Among the lines below, some may contain the string "temporal". Say how many do, and give nothing besides the number.
Top of Records for processing
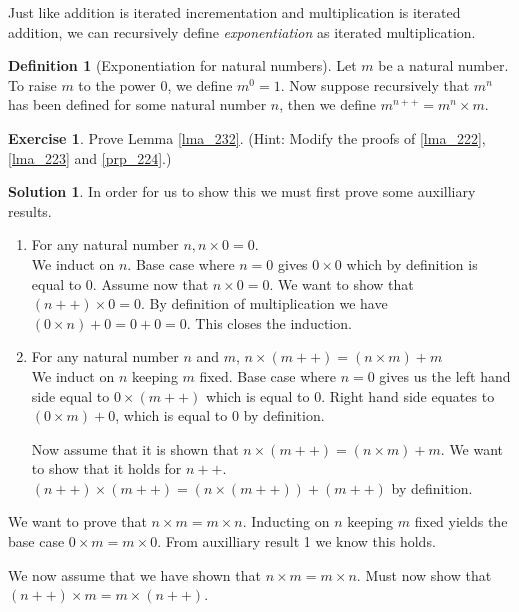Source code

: \documentclass[a4paper, twocolumn]{report}
\newcounter{dummy} \numberwithin{dummy}{section}
\newcounter{exercise} \numberwithin{exercise}{section}
\theoremstyle{definition}
\newtheorem{defn}[dummy]{Definition}
\newtheorem{exc}[exercise]{Exercise}
\theoremstyle{solution}
\newtheorem*{sltn}{Solution}
\newcommand{\dplus}{{+}{+}} %
\begin{document}
\addtocounter{dummy}{1}

Just like addition is iterated incrementation and multiplication is iterated
addition, we can recursively define \textit{exponentiation} as iterated
multiplication.

\begin{defn}[Exponentiation for natural numbers]
  Let $m$ be a natural number. To raise $m$ to the power $0$, we define $m^{0}
  = 1$. Now suppose recursively that $m^{n}$ has been defined for some natural
  number $n$, then we define $m^{n\dplus} = m^{n} \times m$.
\end{defn}

\begin{exc}
  Prove Lemma \ref{lma_232}. (Hint: Modify the proofs of \ref{lma_222},
  \ref{lma_223} and \ref{prp_224}.)
\end{exc}
\begin{sltn}
  In order for us to show this we must first prove some auxilliary results.
  \begin{enumerate}
    \item For any natural number $n, n \times 0 = 0$.\\
      [0.2cm]
      We induct on $n$.  Base case where $n = 0$ gives $0 \times 0$ which by
      definition is equal to $0$.  Assume now that $n \times 0 = 0$. We want to
      show that $(n\dplus) \times 0 = 0$.  By definition of multiplication we
      have $(0 \times n) + 0 = 0 + 0 = 0$.  This closes the induction.

    \item For any natural number $n$ and $m$, $n\times(m\dplus) = (n\times m) + m$\\
      [0.2cm]
      We induct on $n$ keeping $m$ fixed.  Base case where $n = 0$ gives us the
      left hand side equal to $0 \times (m \dplus)$ which is equal to $0$.
      Right hand side equates to $(0\times m) + 0$, which is equal to $0$ by
      definition.
      
      Now assume that it is shown that $n\times(m\dplus) = (n\times m) + m$.
      We want to show that it holds for $n\dplus$.  $(n\dplus)\times(m\dplus) =
      (n\times(m\dplus)) + (m\dplus)$ by definition.

  \end{enumerate}
      We want to prove that $n \times m = m \times n$.
      Inducting on $n$ keeping $m$ fixed yields the base case
      $0 \times m = m \times 0$. From auxilliary result 1 we know this holds.

      We now assume that we have shown that $n \times m = m \times n$.
      Must now show that $\left( n\dplus \right) \times m = m \times \left( n\dplus \right)$.

\end{sltn}
\todos
\end{document}
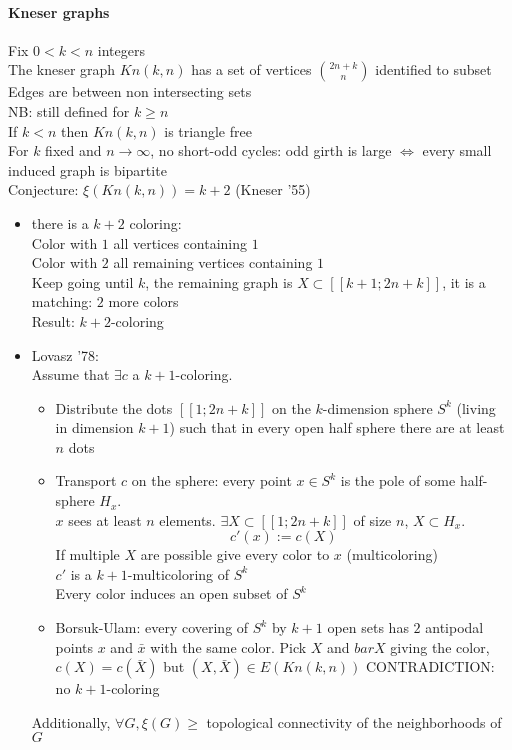 \documentclass[12pt]{article}
\begin{document}
\paragraph{Kneser graphs\\}
Fix $0 < k < n$ integers\\
The kneser graph $Kn(k,n)$ has a set of vertices $\binom{2n+k}{n}$ identified to subset\\
Edges are between non intersecting sets\\
NB: still defined for $k \geqslant n$\\
If $k < n$ then $Kn(k,n)$ is triangle free\\
For $k$ fixed and $n \rightarrow \infty$, no short-odd cycles: odd girth is large $\Leftrightarrow$ every small induced graph is bipartite\\
Conjecture: $\xi \left( Kn(k,n) \right) = k+2$ (Kneser '55)\\
\begin{itemize}
\item there is a $k+2$ coloring:\\
	Color with $1$ all vertices containing $1$\\
	Color with $2$ all remaining vertices containing $1$\\
	Keep going until $k$, the remaining graph is $X \subset [[ k+1; 2n+k]]$, it is a matching: $2$ more colors\\
	Result: $k+2$-coloring
\item Lovasz '78:\\
	Assume that $\exists c$ a $k+1$-coloring.
	\begin{itemize}
	\item Distribute the dots $[[1; 2n+k]]$ on the $k$-dimension sphere $S^k$ (living in dimension $k+1$) such that in every open half sphere there are at least $n$ dots
	\item Transport $c$ on the sphere: every point $x \in S^k$ is the pole of some half-sphere $H_x$.\\
		$x$ sees at least $n$ elements. $\exists X \subset [[1; 2n+k]]$ of size $n$, $X \subset H_x$.\\
		\[c'(x) := c(X)\]
		If multiple $X$ are possible give every color to $x$ (multicoloring)\\
		$c'$ is a $k+1$-multicoloring of $S^k$\\
		Every color induces an open subset of $S^k$\\
	\item Borsuk-Ulam: every covering of $S^k$ by $k+1$ open sets has $2$ antipodal points $x$ and $\bar{x}$ with the same color.
		Pick $X$ and $bar{X}$ giving the color, $c(X) = c(\bar{X})$ but $(X,\bar{X}) \in E \left( Kn(k,n) \right)$
		CONTRADICTION: no $k+1$-coloring
	\end{itemize}
	Additionally, $\forall G, \xi(G) \geqslant$ topological connectivity of the neighborhoods of $G$
\end{itemize}
\end{document}
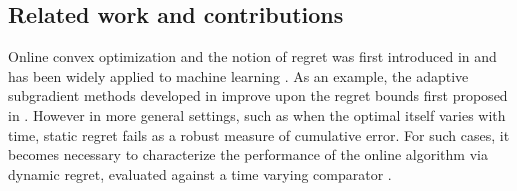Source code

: \documentclass[draftcls,onecolumn,12pt]{IEEEtran}
\theoremstyle{plain}
\theoremstyle{plain}
\theoremstyle{remark}
\begin{document}
	
	
	\subsection{Related work and contributions}
Online convex optimization and the notion of regret was first introduced in \cite{zinkevich2003online} and has been widely applied to machine learning \cite{zinkevich2003online,xiao2014proximal,Duchi2011}. As an example, the adaptive subgradient methods developed in \cite{Duchi2011} improve upon the regret bounds first proposed in \cite{zinkevich2003online}. However in  more general settings, such as when the optimal itself varies with time, static regret fails as a robust measure of cumulative error. For such cases, it becomes necessary to characterize the performance of the online algorithm via dynamic regret, evaluated against a time varying comparator \cite{besbes2015non, bedi2018tracking}. 
\end{document}
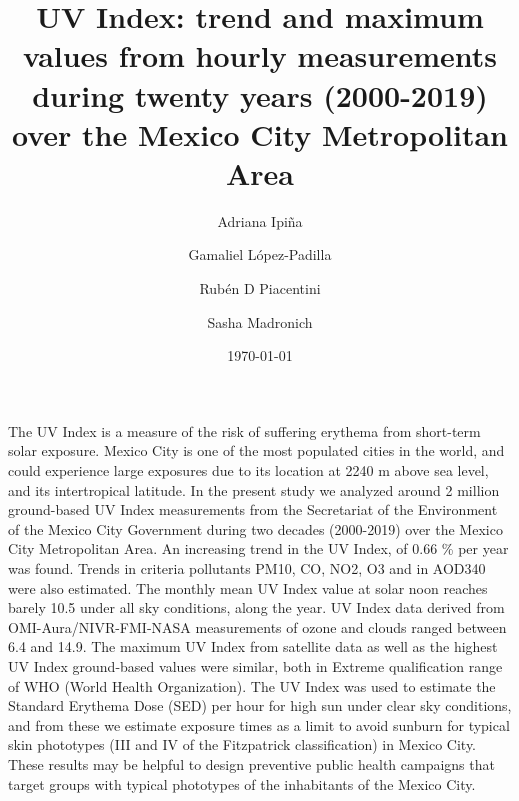 \documentclass[10pt]{article}
\renewenvironment{abstract}
  {{\bfseries\noindent{\abstractname}\par\nobreak}\footnotesize}
  {\bigskip}
\begin{document}
\title{UV Index: trend and maximum values from hourly measurements during
twenty years (2000-2019) over the Mexico City Metropolitan Area}


\author[1]{Adriana Ipiña }%
\author[2]{Gamaliel López-Padilla}%
\author[1]{Rubén D Piacentini}%
\author[3]{Sasha Madronich}
%
%


\vspace{-1em}



  \date{\today}


\begingroup
\let\center\flushleft
\let\endcenter\endflushleft
\maketitle
\endgroup





\begin{abstract}
The UV Index is a measure of the risk of suffering erythema from short-term solar exposure. 
Mexico City is one of the most populated cities in the world, and could experience large exposures due to its 
location at 2240 m above sea level, and its intertropical latitude. In the present study we analyzed around 2 million 
ground-based UV Index measurements from the Secretariat of the Environment of the Mexico City Government during two decades 
(2000-2019) over the Mexico City Metropolitan Area. An increasing trend in the UV Index, of 0.66 \% per 
year was found. Trends in criteria pollutants PM10, CO, NO2, O3 and in AOD340 were also estimated. The monthly mean UV 
Index value at solar noon reaches barely 10.5 under all sky conditions, along the year. UV Index data derived from 
OMI-Aura/NIVR-FMI-NASA measurements of ozone and clouds ranged between 6.4 and 14.9. The maximum UV Index from satellite data as 
well as the highest UV Index ground-based values were similar, both in Extreme qualification range of WHO (World Health Organization). 
The UV Index was used to estimate the Standard Erythema Dose (SED) per hour for high sun under clear sky conditions, and from these we 
estimate exposure times as a limit to avoid sunburn for typical skin phototypes (III and IV of the Fitzpatrick classification) in Mexico City. These results may be helpful to design preventive public health campaigns that target groups with typical phototypes of the inhabitants of the Mexico City.
\end{abstract}%
\end{document}

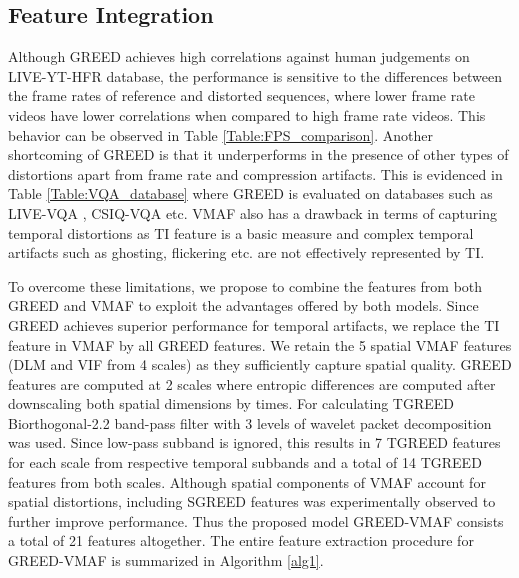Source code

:\documentclass[conference]{IEEEtran}
\begin{document}
\subsection{Feature Integration}
\label{sec:feat_integration}
Although GREED achieves high correlations against human judgements on LIVE-YT-HFR database, the performance is sensitive to the differences between the frame rates of reference and distorted sequences, where lower frame rate videos have lower correlations when compared to high frame rate videos. This behavior can be observed in Table \ref{Table:FPS_comparison}. Another shortcoming of GREED is that it underperforms in the presence of other types of distortions apart from frame rate and compression artifacts. This is evidenced in Table \ref{Table:VQA_database} where GREED is evaluated on databases such as LIVE-VQA \cite{seshadrinathan2010study}, CSIQ-VQA \cite{vu2014vis3} etc. VMAF also has a drawback in terms of capturing temporal distortions as TI feature is a basic measure and complex temporal artifacts such as ghosting, flickering etc. are not effectively represented by TI.

To overcome these limitations, we propose to combine the features from both GREED and VMAF to exploit the advantages offered by both models. Since GREED achieves superior performance for temporal artifacts, we replace the TI feature in VMAF by all GREED features. We retain the 5 spatial VMAF features (DLM and VIF from 4 scales) as they sufficiently capture spatial quality. GREED features are computed at 2 scales  where entropic differences are computed after downscaling both spatial dimensions by  times. For calculating TGREED Biorthogonal-2.2 band-pass filter with 3 levels of wavelet packet decomposition \cite{coifman1992entropy} was used. Since low-pass subband is ignored, this results in 7 TGREED features for each scale from respective temporal subbands and a total of 14 TGREED features from both scales. Although spatial components of VMAF account for spatial distortions, including SGREED features was experimentally observed to further improve performance. Thus the proposed model GREED-VMAF consists a total of 21 features altogether. The entire feature extraction procedure for GREED-VMAF is summarized in Algorithm \ref{alg1}.
\end{document}
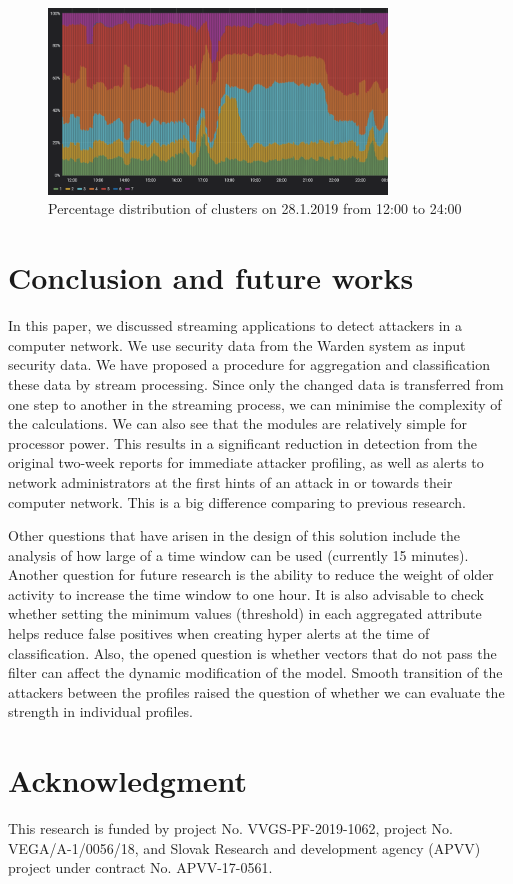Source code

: \documentclass[conference, a4paper]{IEEEtran}
\begin{document}
\begin{figure}[htbp]
\centerline{\includegraphics[width=9cm]{images/fig5.png}}
\caption{Percentage distribution of clusters on 28.1.2019 from 12:00 to 24:00} 
\label{fig5}
\end{figure}


\section{Conclusion and future works}
In this paper, we discussed streaming applications to detect attackers in a computer network. We use security data from the Warden system as input security data. We have proposed a procedure for aggregation and classification these data by stream processing. Since only the changed data is transferred from one step to another in the streaming process, we can minimise the complexity of the calculations. We can also see that the modules are relatively simple for processor power. This results in a significant reduction in detection from the original two-week reports for immediate attacker profiling, as well as alerts to network administrators at the first hints of an attack in or towards their computer network. This is a big difference comparing to previous research.

Other questions that have arisen in the design of this solution include the analysis of how large of a time window can be used (currently 15 minutes). Another question for future research is the ability to reduce the weight of older activity to increase the time window to one hour. It is also advisable to check whether setting the minimum values (threshold) in each aggregated attribute helps reduce false positives when creating hyper alerts at the time of classification. Also, the opened question is whether vectors that do not pass the filter can affect the dynamic modification of the model. Smooth transition of the attackers between the profiles raised the question of whether we can evaluate the strength in individual profiles.

\section*{Acknowledgment}
This research is funded by project No. VVGS-PF-2019-1062, project No. VEGA/A-1/0056/18, and Slovak Research and development agency (APVV) project under contract No. APVV-17-0561.



\end{document}
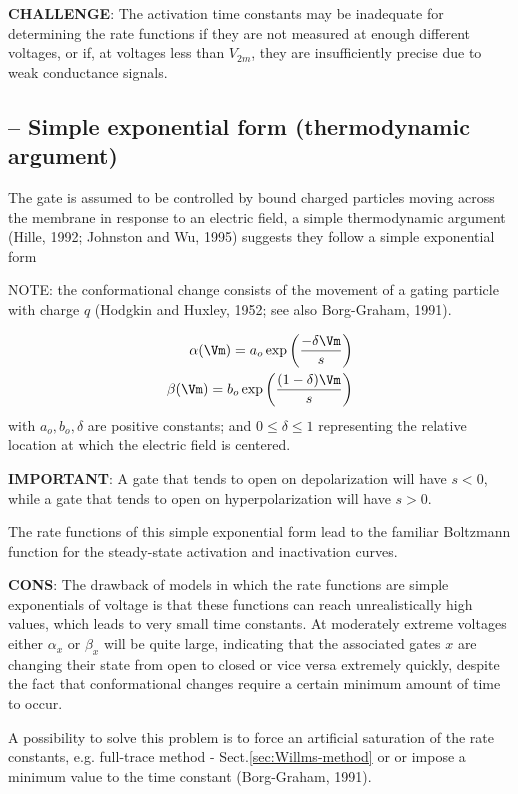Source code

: {\bf CHALLENGE}:  The activation time constants may be inadequate for
determining the rate functions if they are not measured at enough different
voltages, or if, at voltages less than $V_{2m}$, they are insufficiently precise
due to weak conductance signals.

\subsection{-- Simple exponential form (thermodynamic argument)}
\label{sec:rate-function-simple-exponential-form}

The gate is assumed to be controlled by bound charged
particles moving across the membrane in response to
an electric field, a simple thermodynamic argument
(Hille, 1992; Johnston and Wu, 1995) suggests
they follow a simple exponential form

NOTE: the conformational change consists of the movement of a
gating particle with charge $q$ (Hodgkin and Huxley, 1952; see also Borg-Graham,
1991).

\begin{equation}
\begin{split}
\alpha(\Vm) = a_o \exp\left( \frac{-\delta \Vm}{s} \right) \\
\beta(\Vm) = b_o \exp\left( \frac{(1-\delta)\Vm}{s}  \right)
\end{split}
\end{equation}
with $a_o,b_o, \delta$ are positive constants; and $0 \le \delta \le 1$
representing the relative location at which the electric field is centered.

{\bf IMPORTANT}: A gate that tends to open on depolarization will have $s<0$,
while a gate that tends to open on hyperpolarization will have $s>0$.

The rate functions of this simple exponential form lead to the familiar
Boltzmann function for the steady-state activation and inactivation curves.

{\bf CONS}: The drawback of models in which the rate functions are simple
exponentials of voltage is that these functions can reach unrealistically high
values, which leads to very small time constants. At moderately extreme voltages
either $\alpha_x$ or $\beta_x$ will be quite large, indicating that the
associated gates $x$ are changing their state from open to closed or vice versa
extremely quickly, despite the fact that conformational changes require a
certain minimum amount of time to occur.

A possibility to solve this problem is to force an artificial saturation of the
rate constants, e.g. full-trace method - Sect.\ref{sec:Willms-method} or
or impose a minimum value to the time constant (Borg-Graham, 1991).





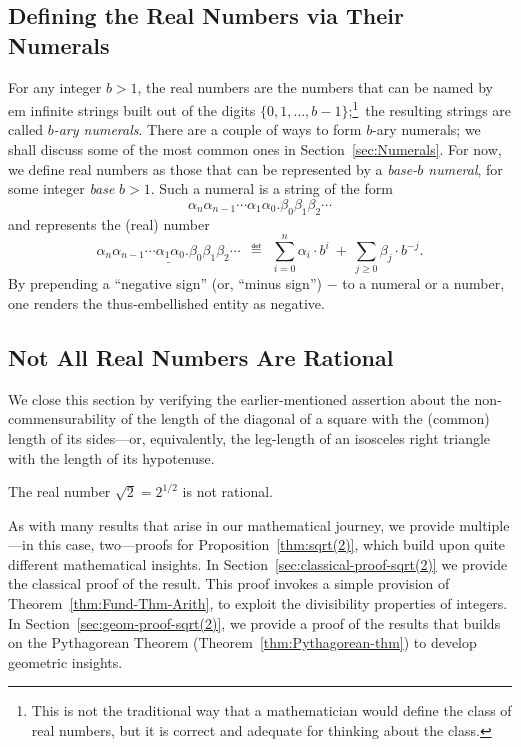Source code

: \subsection{Defining the Real Numbers via Their Numerals}
\label{sec:define-Reals}

For any integer $b > 1$, the real numbers are the numbers that can be
named by {em infinite} strings built out of the digits $\{0, 1,
\ldots, b-1\}$;\footnote{This is not the traditional way that a
  mathematician would define the class of real numbers, but it is
  correct and adequate for thinking about the class.}~the resulting
strings are called {\em $b$-ary numerals}.  There are a couple of ways
to form $b$-ary numerals; we shall discuss some of the most common
ones in Section~\ref{sec:Numerals}.  For now, we define real numbers
as those that can be represented by a {\it base-$b$ numeral},
for some integer {\it base} $b >1$.
Such a numeral is a string of the form
\[
\alpha_n \alpha_{n-1} \cdots \alpha_1 \alpha_0                  
. \beta_0 \beta_1 \beta_2 \cdots
\]
and represents the (real) number
\[
\underline{\alpha_n \alpha_{n-1} \cdots \alpha_1 \alpha_0                  
. \beta_0 \beta_1 \beta_2 \cdots}
\ \ \eqdef \ \
\sum_{i=0}^n \alpha_i \cdot b^i
\ + \ \sum_{j\geq 0} \beta_j \cdot b^{-j}.
\]
By prepending a ``negative sign'' (or, ``minus sign'') $-$ to a
numeral or a number, one renders the thus-embellished entity as
negative.


\subsection{Not All Real Numbers Are Rational}
\label{sec:Real-vs-Rational}

We close this section by verifying the earlier-mentioned assertion
about the non-commensurability of the length of the diagonal of a
square with the (common) length of its sides---or, equivalently, the
leg-length of an isosceles right triangle with the length of its
hypotenuse.


\begin{prop}
\label{thm:sqrt(2)}
The real number $\sqrt{2} = 2^{1/2}$ is not rational.
\end{prop}

As with many results that arise in our mathematical journey, we
provide multiple---in this case, two---proofs for
Proposition~\ref{thm:sqrt(2)}, which build upon quite different
mathematical insights.  In Section~\ref{sec:classical-proof-sqrt(2)}
we provide the classical proof of the result.  This proof invokes a
simple provision of Theorem~\ref{thm:Fund-Thm-Arith}, to exploit the
divisibility properties of integers.  In
Section~\ref{sec:geom-proof-sqrt(2)}, we provide a proof of the
results that builds on the Pythagorean Theorem
(Theorem~\ref{thm:Pythagorean-thm}) to develop geometric insights.

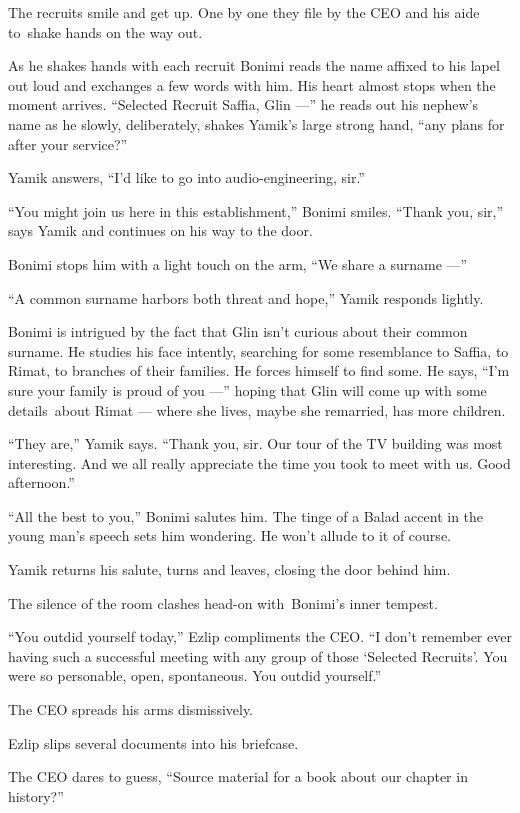 \documentclass[twoside,11pt]{book}
\begin{document}
The recruits smile and get up. One by one they file by the CEO and his aide to~shake hands on the way out.

As he shakes hands with each recruit Bonimi reads the name affixed to his lapel out loud and exchanges a few words
with him. His heart almost stops when the moment arrives. ``Selected Recruit Saffia, Glin ---'' he reads out his nephew's
name as he slowly, deliberately, shakes Yamik's large strong{ }hand, ``any
plans for after your service?''

Yamik answers, ``I'd like to go into audio-engineering, sir.''

``You might join us here in this establishment,'' Bonimi smiles. ``Thank you,
sir,'' says Yamik and continues on his way to the door.

Bonimi{ }stops{ }him with a light touch on the arm, ``We share a surname ---''

``A common surname harbors both threat and hope,'' Yamik responds lightly.

Bonimi is intrigued by the fact that Glin isn't curious about their common surname. He studies his face intently,
searching for some resemblance to Saffia, to Rimat, to branches of their families. He forces himself to find some. He
says, ``I'm sure your family{ }is proud of you ---'' hoping that Glin will
come up with some details~about Rimat --- where she lives, maybe she remarried, has more children.

``They are,'' Yamik says. ``Thank you, sir. Our tour of the TV building was most
interesting. And we all really appreciate the time you took to meet with us. Good afternoon.''

``All the best to you,'' Bonimi salutes him. The tinge of a Balad accent in the young man's
speech sets him wondering. He won't allude to it of course.

Yamik returns his salute, turns and leaves, closing the door behind him.

The silence of the room clashes head-on with~Bonimi's inner tempest.

``You outdid yourself today,'' Ezlip compliments the CEO. ``I don't remember
ever having such a successful meeting with any group of those `Selected Recruits'. You were so personable, open,
spontaneous. You outdid yourself.''

The CEO spreads his arms dismissively.

Ezlip slips several documents into his briefcase.\textbf{ }

The CEO dares to guess, ``Source material for a book about our chapter in history?''
\end{document}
Bottom of Records for processing
- Output for this task -
2